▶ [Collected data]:
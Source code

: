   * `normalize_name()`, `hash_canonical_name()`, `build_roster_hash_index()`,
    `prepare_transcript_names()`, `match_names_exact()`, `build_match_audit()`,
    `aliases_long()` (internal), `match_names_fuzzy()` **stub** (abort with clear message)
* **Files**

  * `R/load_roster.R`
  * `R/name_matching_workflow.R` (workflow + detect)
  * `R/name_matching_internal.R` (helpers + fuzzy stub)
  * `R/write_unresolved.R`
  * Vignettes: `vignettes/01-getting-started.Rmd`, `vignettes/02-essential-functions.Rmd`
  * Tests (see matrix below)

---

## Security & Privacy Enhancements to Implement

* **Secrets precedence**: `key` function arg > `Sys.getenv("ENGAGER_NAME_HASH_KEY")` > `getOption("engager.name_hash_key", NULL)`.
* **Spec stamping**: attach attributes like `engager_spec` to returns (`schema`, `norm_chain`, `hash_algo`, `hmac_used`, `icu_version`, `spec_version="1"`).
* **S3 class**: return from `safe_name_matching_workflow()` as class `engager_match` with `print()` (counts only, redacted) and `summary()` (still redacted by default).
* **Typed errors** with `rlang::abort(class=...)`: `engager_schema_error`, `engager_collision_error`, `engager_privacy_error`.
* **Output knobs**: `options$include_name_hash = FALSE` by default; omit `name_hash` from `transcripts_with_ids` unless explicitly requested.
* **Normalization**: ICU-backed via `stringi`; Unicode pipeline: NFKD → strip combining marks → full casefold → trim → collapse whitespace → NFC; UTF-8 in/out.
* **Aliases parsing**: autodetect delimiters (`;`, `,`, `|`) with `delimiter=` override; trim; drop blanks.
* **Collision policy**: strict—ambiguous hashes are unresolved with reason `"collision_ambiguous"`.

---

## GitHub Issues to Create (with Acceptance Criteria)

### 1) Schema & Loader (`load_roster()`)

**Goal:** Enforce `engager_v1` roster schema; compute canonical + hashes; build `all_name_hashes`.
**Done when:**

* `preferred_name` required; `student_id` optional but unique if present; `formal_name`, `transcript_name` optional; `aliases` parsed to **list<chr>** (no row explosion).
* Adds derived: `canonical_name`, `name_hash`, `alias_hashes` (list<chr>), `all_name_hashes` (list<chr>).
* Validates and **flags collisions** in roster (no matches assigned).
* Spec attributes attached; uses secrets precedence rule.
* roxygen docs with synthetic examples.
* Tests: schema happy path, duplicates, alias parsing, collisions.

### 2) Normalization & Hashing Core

▶ [TO DO]: Copy every line from the records that holds the string "Tests".

▶ [WRITTEN ANSWER]:
  * Tests (see matrix below)
* Tests: schema happy path, duplicates, alias parsing, collisions.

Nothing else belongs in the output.